▶ **Work to be completed**: Whatever appears in the records, retype it exactly, except for the pictures.
******
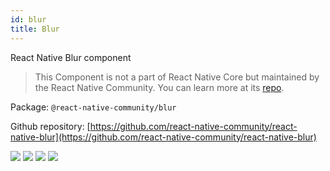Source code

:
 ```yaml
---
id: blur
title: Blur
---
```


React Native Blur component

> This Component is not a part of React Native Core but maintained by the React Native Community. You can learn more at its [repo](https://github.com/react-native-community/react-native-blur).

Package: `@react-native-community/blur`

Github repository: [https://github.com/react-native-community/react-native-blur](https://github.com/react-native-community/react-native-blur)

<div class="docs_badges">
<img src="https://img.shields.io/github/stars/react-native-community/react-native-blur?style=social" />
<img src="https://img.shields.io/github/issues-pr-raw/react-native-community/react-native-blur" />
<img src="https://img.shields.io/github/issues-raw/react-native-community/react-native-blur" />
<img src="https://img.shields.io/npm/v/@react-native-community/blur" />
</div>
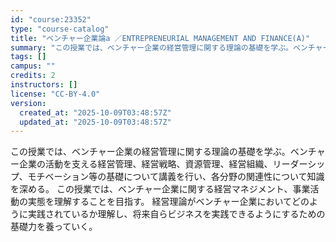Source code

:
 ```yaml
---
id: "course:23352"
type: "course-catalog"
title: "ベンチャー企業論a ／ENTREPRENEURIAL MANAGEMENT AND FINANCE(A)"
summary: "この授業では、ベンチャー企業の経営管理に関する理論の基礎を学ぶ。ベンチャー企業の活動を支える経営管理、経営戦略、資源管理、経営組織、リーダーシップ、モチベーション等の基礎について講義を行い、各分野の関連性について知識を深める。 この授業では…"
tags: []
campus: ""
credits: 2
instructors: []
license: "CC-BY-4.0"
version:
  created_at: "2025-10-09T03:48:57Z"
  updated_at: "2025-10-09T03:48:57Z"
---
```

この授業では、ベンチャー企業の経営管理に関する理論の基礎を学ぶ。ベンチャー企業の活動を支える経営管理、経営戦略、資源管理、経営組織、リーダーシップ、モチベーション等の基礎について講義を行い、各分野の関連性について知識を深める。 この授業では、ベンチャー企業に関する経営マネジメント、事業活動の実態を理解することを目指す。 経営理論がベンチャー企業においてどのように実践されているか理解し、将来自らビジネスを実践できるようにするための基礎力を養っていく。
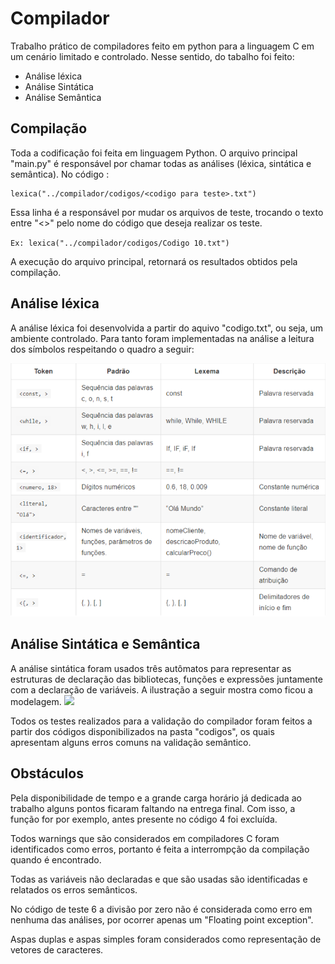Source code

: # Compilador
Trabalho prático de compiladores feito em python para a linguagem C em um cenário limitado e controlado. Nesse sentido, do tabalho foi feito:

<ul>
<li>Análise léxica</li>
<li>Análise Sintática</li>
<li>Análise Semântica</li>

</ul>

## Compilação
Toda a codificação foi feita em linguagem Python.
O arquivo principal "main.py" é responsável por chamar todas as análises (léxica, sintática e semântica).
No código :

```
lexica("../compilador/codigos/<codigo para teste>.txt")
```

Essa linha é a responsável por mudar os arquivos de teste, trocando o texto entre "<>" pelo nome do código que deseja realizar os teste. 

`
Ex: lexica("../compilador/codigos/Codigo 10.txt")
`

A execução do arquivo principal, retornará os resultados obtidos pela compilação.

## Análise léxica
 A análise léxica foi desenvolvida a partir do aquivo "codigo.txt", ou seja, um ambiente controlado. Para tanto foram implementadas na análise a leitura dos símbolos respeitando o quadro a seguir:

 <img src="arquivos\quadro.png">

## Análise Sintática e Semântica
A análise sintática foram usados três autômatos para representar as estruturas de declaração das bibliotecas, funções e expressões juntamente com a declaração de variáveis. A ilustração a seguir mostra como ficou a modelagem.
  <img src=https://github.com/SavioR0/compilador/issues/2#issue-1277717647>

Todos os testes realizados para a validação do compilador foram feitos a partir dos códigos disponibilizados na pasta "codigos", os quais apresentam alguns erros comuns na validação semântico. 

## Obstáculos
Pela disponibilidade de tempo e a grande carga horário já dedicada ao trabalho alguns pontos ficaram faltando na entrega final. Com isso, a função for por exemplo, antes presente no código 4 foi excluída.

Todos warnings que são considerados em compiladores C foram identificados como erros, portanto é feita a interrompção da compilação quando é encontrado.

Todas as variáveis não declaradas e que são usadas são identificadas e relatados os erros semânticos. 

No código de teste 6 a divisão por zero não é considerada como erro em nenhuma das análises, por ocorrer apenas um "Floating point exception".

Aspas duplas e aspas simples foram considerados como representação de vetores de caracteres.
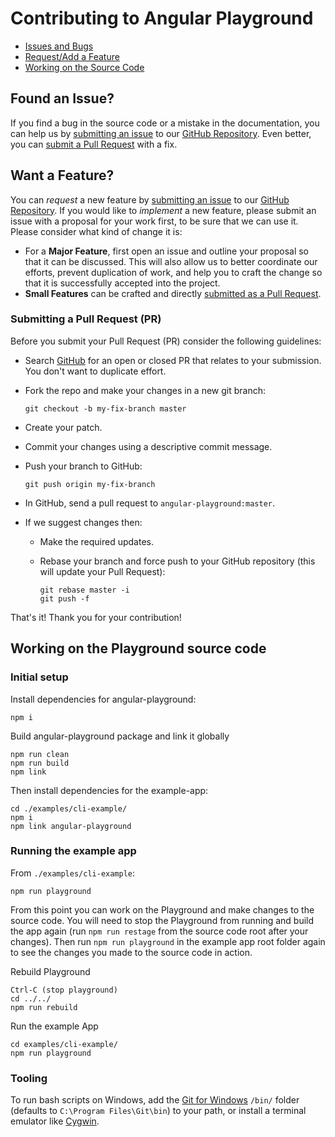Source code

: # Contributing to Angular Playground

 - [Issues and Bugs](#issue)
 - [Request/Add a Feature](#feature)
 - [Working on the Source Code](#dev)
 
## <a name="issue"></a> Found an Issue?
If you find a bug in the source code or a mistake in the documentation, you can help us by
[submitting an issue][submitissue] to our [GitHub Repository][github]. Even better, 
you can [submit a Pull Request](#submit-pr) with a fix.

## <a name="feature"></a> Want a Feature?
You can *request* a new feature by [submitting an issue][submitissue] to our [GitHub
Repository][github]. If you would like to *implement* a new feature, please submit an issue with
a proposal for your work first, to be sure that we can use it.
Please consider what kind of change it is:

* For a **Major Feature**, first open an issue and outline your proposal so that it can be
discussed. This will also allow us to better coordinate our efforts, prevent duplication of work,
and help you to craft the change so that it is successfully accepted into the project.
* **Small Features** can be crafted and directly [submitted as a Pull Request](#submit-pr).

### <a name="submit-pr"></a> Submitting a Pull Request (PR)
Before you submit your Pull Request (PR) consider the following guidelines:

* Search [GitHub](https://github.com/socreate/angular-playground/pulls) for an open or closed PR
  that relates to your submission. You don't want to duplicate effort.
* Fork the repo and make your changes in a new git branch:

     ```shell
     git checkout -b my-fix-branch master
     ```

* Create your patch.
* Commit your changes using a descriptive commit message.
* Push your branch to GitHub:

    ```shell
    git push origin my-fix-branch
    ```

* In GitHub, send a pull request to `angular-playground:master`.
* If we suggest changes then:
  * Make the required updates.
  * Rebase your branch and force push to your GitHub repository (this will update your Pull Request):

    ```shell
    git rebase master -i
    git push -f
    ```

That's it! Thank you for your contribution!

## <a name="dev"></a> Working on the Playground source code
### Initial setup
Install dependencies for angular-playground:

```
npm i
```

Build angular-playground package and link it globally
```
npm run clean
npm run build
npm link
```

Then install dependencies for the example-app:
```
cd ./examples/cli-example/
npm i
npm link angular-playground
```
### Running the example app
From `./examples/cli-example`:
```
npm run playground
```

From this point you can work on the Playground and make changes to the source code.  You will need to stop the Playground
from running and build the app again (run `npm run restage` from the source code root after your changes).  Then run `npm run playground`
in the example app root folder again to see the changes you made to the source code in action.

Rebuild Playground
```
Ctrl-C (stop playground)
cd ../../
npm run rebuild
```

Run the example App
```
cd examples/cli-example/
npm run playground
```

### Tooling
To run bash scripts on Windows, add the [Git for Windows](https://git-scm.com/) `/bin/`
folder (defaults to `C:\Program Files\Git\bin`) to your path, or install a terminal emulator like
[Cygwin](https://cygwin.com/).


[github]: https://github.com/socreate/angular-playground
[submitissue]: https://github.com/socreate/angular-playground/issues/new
******
▶ **Completed task**:
Source code

:
 ```yaml
---
id: blur
title: Blur
---
```


React Native Blur component

> This Component is not a part of React Native Core but maintained by the React Native Community. You can learn more at its [repo](https://github.com/react-native-community/react-native-blur).

Package: `@react-native-community/blur`

Github repository: [https://github.com/react-native-community/react-native-blur](https://github.com/react-native-community/react-native-blur)

<div class="docs_badges">
<img src="https://img.shields.io/github/stars/react-native-community/react-native-blur?style=social" />
<img src="https://img.shields.io/github/issues-pr-raw/react-native-community/react-native-blur" />
<img src="https://img.shields.io/github/issues-raw/react-native-community/react-native-blur" />
<img src="https://img.shields.io/npm/v/@react-native-community/blur" />
</div>
Source code

:
 ```yaml
---
id: "course:23352"
type: "course-catalog"
title: "ベンチャー企業論a ／ENTREPRENEURIAL MANAGEMENT AND FINANCE(A)"
summary: "この授業では、ベンチャー企業の経営管理に関する理論の基礎を学ぶ。ベンチャー企業の活動を支える経営管理、経営戦略、資源管理、経営組織、リーダーシップ、モチベーション等の基礎について講義を行い、各分野の関連性について知識を深める。 この授業では…"
tags: []
campus: ""
credits: 2
instructors: []
license: "CC-BY-4.0"
version:
  created_at: "2025-10-09T03:48:57Z"
  updated_at: "2025-10-09T03:48:57Z"
---
```

この授業では、ベンチャー企業の経営管理に関する理論の基礎を学ぶ。ベンチャー企業の活動を支える経営管理、経営戦略、資源管理、経営組織、リーダーシップ、モチベーション等の基礎について講義を行い、各分野の関連性について知識を深める。 この授業では、ベンチャー企業に関する経営マネジメント、事業活動の実態を理解することを目指す。 経営理論がベンチャー企業においてどのように実践されているか理解し、将来自らビジネスを実践できるようにするための基礎力を養っていく。
Source code

: # Compilador
Trabalho prático de compiladores feito em python para a linguagem C em um cenário limitado e controlado. Nesse sentido, do tabalho foi feito:

<ul>
<li>Análise léxica</li>
<li>Análise Sintática</li>
<li>Análise Semântica</li>

</ul>

## Compilação
Toda a codificação foi feita em linguagem Python.
O arquivo principal "main.py" é responsável por chamar todas as análises (léxica, sintática e semântica).
No código :

```
lexica("../compilador/codigos/<codigo para teste>.txt")
```

Essa linha é a responsável por mudar os arquivos de teste, trocando o texto entre "<>" pelo nome do código que deseja realizar os teste. 

`
Ex: lexica("../compilador/codigos/Codigo 10.txt")
`

A execução do arquivo principal, retornará os resultados obtidos pela compilação.

## Análise léxica
 A análise léxica foi desenvolvida a partir do aquivo "codigo.txt", ou seja, um ambiente controlado. Para tanto foram implementadas na análise a leitura dos símbolos respeitando o quadro a seguir:

 <img src="arquivos\quadro.png">

## Análise Sintática e Semântica
A análise sintática foram usados três autômatos para representar as estruturas de declaração das bibliotecas, funções e expressões juntamente com a declaração de variáveis. A ilustração a seguir mostra como ficou a modelagem.
  <img src=https://github.com/SavioR0/compilador/issues/2#issue-1277717647>

Todos os testes realizados para a validação do compilador foram feitos a partir dos códigos disponibilizados na pasta "codigos", os quais apresentam alguns erros comuns na validação semântico. 

## Obstáculos
Pela disponibilidade de tempo e a grande carga horário já dedicada ao trabalho alguns pontos ficaram faltando na entrega final. Com isso, a função for por exemplo, antes presente no código 4 foi excluída.

Todos warnings que são considerados em compiladores C foram identificados como erros, portanto é feita a interrompção da compilação quando é encontrado.

Todas as variáveis não declaradas e que são usadas são identificadas e relatados os erros semânticos. 

No código de teste 6 a divisão por zero não é considerada como erro em nenhuma das análises, por ocorrer apenas um "Floating point exception".

Aspas duplas e aspas simples foram considerados como representação de vetores de caracteres.
Source code

: # Contributing to Angular Playground

 - [Issues and Bugs](#issue)
 - [Request/Add a Feature](#feature)
 - [Working on the Source Code](#dev)
 
## <a name="issue"></a> Found an Issue?
If you find a bug in the source code or a mistake in the documentation, you can help us by
[submitting an issue][submitissue] to our [GitHub Repository][github]. Even better, 
you can [submit a Pull Request](#submit-pr) with a fix.

## <a name="feature"></a> Want a Feature?
You can *request* a new feature by [submitting an issue][submitissue] to our [GitHub
Repository][github]. If you would like to *implement* a new feature, please submit an issue with
a proposal for your work first, to be sure that we can use it.
Please consider what kind of change it is:

* For a **Major Feature**, first open an issue and outline your proposal so that it can be
discussed. This will also allow us to better coordinate our efforts, prevent duplication of work,
and help you to craft the change so that it is successfully accepted into the project.
* **Small Features** can be crafted and directly [submitted as a Pull Request](#submit-pr).

### <a name="submit-pr"></a> Submitting a Pull Request (PR)
Before you submit your Pull Request (PR) consider the following guidelines:

* Search [GitHub](https://github.com/socreate/angular-playground/pulls) for an open or closed PR
  that relates to your submission. You don't want to duplicate effort.
* Fork the repo and make your changes in a new git branch:

     ```shell
     git checkout -b my-fix-branch master
     ```

* Create your patch.
* Commit your changes using a descriptive commit message.
* Push your branch to GitHub:

    ```shell
    git push origin my-fix-branch
    ```

* In GitHub, send a pull request to `angular-playground:master`.
* If we suggest changes then:
  * Make the required updates.
  * Rebase your branch and force push to your GitHub repository (this will update your Pull Request):

    ```shell
    git rebase master -i
    git push -f
    ```

That's it! Thank you for your contribution!

## <a name="dev"></a> Working on the Playground source code
### Initial setup
Install dependencies for angular-playground:

```
npm i
```

Build angular-playground package and link it globally
```
npm run clean
npm run build
npm link
```

Then install dependencies for the example-app:
```
cd ./examples/cli-example/
npm i
npm link angular-playground
```
### Running the example app
From `./examples/cli-example`:
```
npm run playground
```

From this point you can work on the Playground and make changes to the source code.  You will need to stop the Playground
from running and build the app again (run `npm run restage` from the source code root after your changes).  Then run `npm run playground`
in the example app root folder again to see the changes you made to the source code in action.

Rebuild Playground
```
Ctrl-C (stop playground)
cd ../../
npm run rebuild
```

Run the example App
```
cd examples/cli-example/
npm run playground
```

### Tooling
To run bash scripts on Windows, add the [Git for Windows](https://git-scm.com/) `/bin/`
folder (defaults to `C:\Program Files\Git\bin`) to your path, or install a terminal emulator like
[Cygwin](https://cygwin.com/).


[github]: https://github.com/socreate/angular-playground
[submitissue]: https://github.com/socreate/angular-playground/issues/new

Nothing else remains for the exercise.